Incorporé au 56e Régiment d’Infanterie le 15 novembre 1900, il passe au 68e Régiment d’Infanterie en juillet 1902 sur décision du général commandant la 33ème brigade. Il est envoyé en congès le 23 septembre 1903 avec le grade de soldat de 2ème classe, et certificat de bonne conduite.

En 1904 il est maçon à Paris, il n’a semble-t-il fait qu’une seule saison.

Il effectue ses périodes d’exercices au 78e Régiment d’Infanterie, d’abord fin 1906 puis fin 1909.

Entre temps, il a épousé Marie Philomène Bergeron à Chénérailles le 2 février 1907. 3 ans plus tard née la fille unique du couple, le 11 juillet 1910 il déclare Marie Louise à la mairie de Chénérailles, il est alors journalier.

Rappelé à l’activité par décret de mobilisation du 1er aout 1914 il est affecté au 91e Régiment d’Infanterie Territoriale le 14 août, il arrive au corps le 19. Très vite il change de régiment, il passe au 138e Régiment d’Infanterie le 21 septembre 1914.

Après 18 mois de campagne il est évacué blessé le 11 janvier 1916, il meurt le jour même de ses blessures à Haute-Avesnes (Pas de Calais). Il laisse une mère, une femme et une fille qui n’a pas encore 6 ans.

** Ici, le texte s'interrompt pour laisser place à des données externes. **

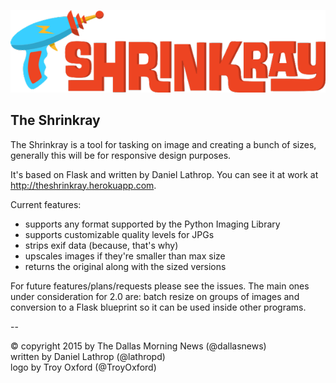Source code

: ![Shrinkray logo](/static/logo.png "The Shrinkray")
## The Shrinkray

The Shrinkray is a tool for tasking on image and creating a bunch of sizes, generally this will be for responsive design purposes.

It's based on Flask and written by Daniel Lathrop. You can see it at work
at http://theshrinkray.herokuapp.com.

Current features:

* supports any format supported by the Python Imaging Library
* supports customizable quality levels for JPGs
* strips exif data (because, that's why)
* upscales images if they're smaller than max size
* returns the original along with the sized versions

For future features/plans/requests please see the issues. The main ones under consideration for 2.0 are: batch resize on groups of images and conversion to a Flask blueprint so it can be used inside other programs.

--

&copy; copyright 2015 by The Dallas Morning News (@dallasnews)  
written by Daniel Lathrop (@lathropd)  
logo by Troy Oxford (@TroyOxford)  
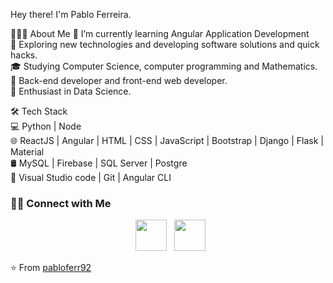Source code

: Hey there! I'm Pablo Ferreira. 

👨🏻‍💻 About Me
🔭   I’m currently learning Angular Application Development </br>
🤔   Exploring new technologies and developing software solutions and quick hacks. </br>
🎓   Studying Computer Science, computer programming and Mathematics. </br>
💼   Back-end developer and front-end web developer. </br>
🌱   Enthusiast in Data Science. </br>


🛠 Tech Stack </br>
💻  Python | Node  </br>
🌐  ReactJS | Angular | HTML | CSS | JavaScript | Bootstrap | Django | Flask | Material </br>
🛢   MySQL | Firebase | SQL Server | Postgre </br>
🔧  Visual Studio code | Git | Angular CLI  </br>



<h3> 🤝🏻 Connect with Me </h3>

<p align="center">
&nbsp; <a href="https://www.linkedin.com/in/pablo-ferreira-54645b9b/" target="_blank" rel="noopener noreferrer"><img src="https://img.icons8.com/plasticine/100/000000/linkedin.png" width="50" /></a>
&nbsp; <a href="mailto:pabloferr92@gmail.com" target="_blank" rel="noopener noreferrer"><img src="https://img.icons8.com/plasticine/100/000000/gmail.png"  width="50" /></a>
</p>

           

⭐️ From [pabloferr92](https://github.com/pabloferr92)
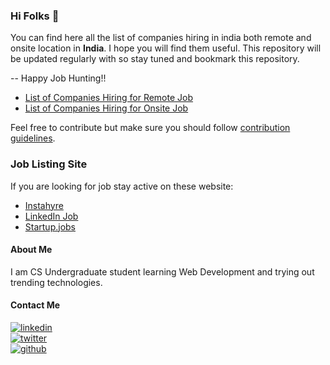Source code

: ### Hi Folks 👋

You can find here all the list of companies hiring in india both remote and onsite location in **India**. I hope you will find them useful. This repository will be updated regularly with so stay tuned and bookmark this repository.    

-- Happy Job Hunting!!  

- [List of Companies Hiring for Remote Job](https://github.com/thisiskushal31/Get-Hired/blob/main/CompanyList-Remote.md)
- [List of Companies Hiring for Onsite Job](https://github.com/thisiskushal31/Get-Hired/blob/main/CompanyList-Onsite.md)

Feel free to contribute but make sure you should follow [contribution guidelines](https://github.com/thisiskushal31/Get-Hired/blob/main/Contributing.md).

### Job Listing Site

If you are looking for job stay active on these website:
- [Instahyre](https://www.instahyre.com/)
- [LinkedIn Job](https://www.linkedin.com/jobs/)
- [Startup.jobs](https://startup.jobs/)

#### About Me

I am CS Undergraduate student learning Web Development and trying out trending technologies.      

#### Contact Me

[![linkedin](https://img.shields.io/badge/linkedin-0A66C2?style=for-the-badge&logo=linkedin&logoColor=white)](https://www.linkedin.com/in/thisiskushalgupta/)      
[![twitter](https://img.shields.io/badge/twitter-1DA1F2?style=for-the-badge&logo=twitter&logoColor=white)](https://twitter.com/thisis_kushal)      
[![github](https://img.shields.io/badge/github-0d1117?style=for-the-badge&logo=github&logoColor=white)](https://github.com/thisiskushal31/)             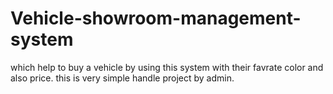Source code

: # Vehicle-showroom-management-system
which help to buy a vehicle by using this system with their favrate color and also price.
this is very simple handle project by admin.
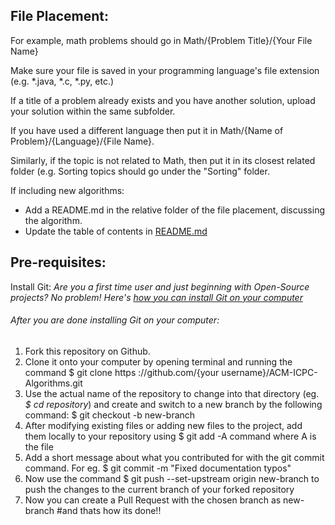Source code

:## File Placement: 

For example, math problems should go in Math/{Problem Title}/{Your File Name}

Make sure your file is saved in your programming language's file extension (e.g. *.java, *.c, *.py, etc.) 

If a title of a problem already exists and you have another solution, upload your solution within the same subfolder.

If you have used a different language then put it in Math/{Name of Problem}/{Language}/{File Name}. 

Similarly, if the topic is not related to Math, then put it in its closest related folder (e.g. Sorting topics should go under the "Sorting" folder.   


If including new algorithms: 
* Add a README.md in the relative folder of the file placement, discussing the algorithm. 
* Update the table of contents in [README.md](https://github.com/matthewsamuel95/ACM-ICPC-Algorithms/blob/master/README.md)


## Pre-requisites:
Install Git: 
*Are you a first time user and just beginning with Open-Source projects? No problem! Here's [how you can install Git on your computer](https://www.digitalocean.com/community/tutorials/how-to-contribute-to-open-source-getting-started-with-git)*
###### After you are done installing Git on your computer:
1. Fork this repository on Github.
2. Clone it onto your computer by opening terminal and running the command $ git clone https ://github.com/{your username}/ACM-ICPC-Algorithms.git
3. Use the actual name of the repository to change into that directory (eg. *$ cd repository*) and create and switch to a new branch by the following command: $ git checkout -b new-branch
4. After modifying existing files or adding new files to the project, add them locally to your repository using $ git add -A command where A is the file
5. Add a short message about what you contributed for with the git commit command. For eg. $ git commit -m "Fixed documentation typos"
6. Now use the command $ git push --set-upstream origin new-branch to push the changes to the current branch of your forked repository
7. Now you can create a Pull Request with the chosen branch as new-branch
#and thats how its done!!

Après guerre le corps est rendu à la famille par le train funéraire au départ de Creil (Oise) le 04 février 1922. Il  repose au cimetière de Chénérailles. Le caveau est malheureusement en mauvais état.

Son frère, Auguste Julien, lui aussi rappelé à l’activité par le décret de mobilisation générale du 1er aout 1914 sera réformé d’abord temporairement en septembre 1914, puis définitivement en mai 1915.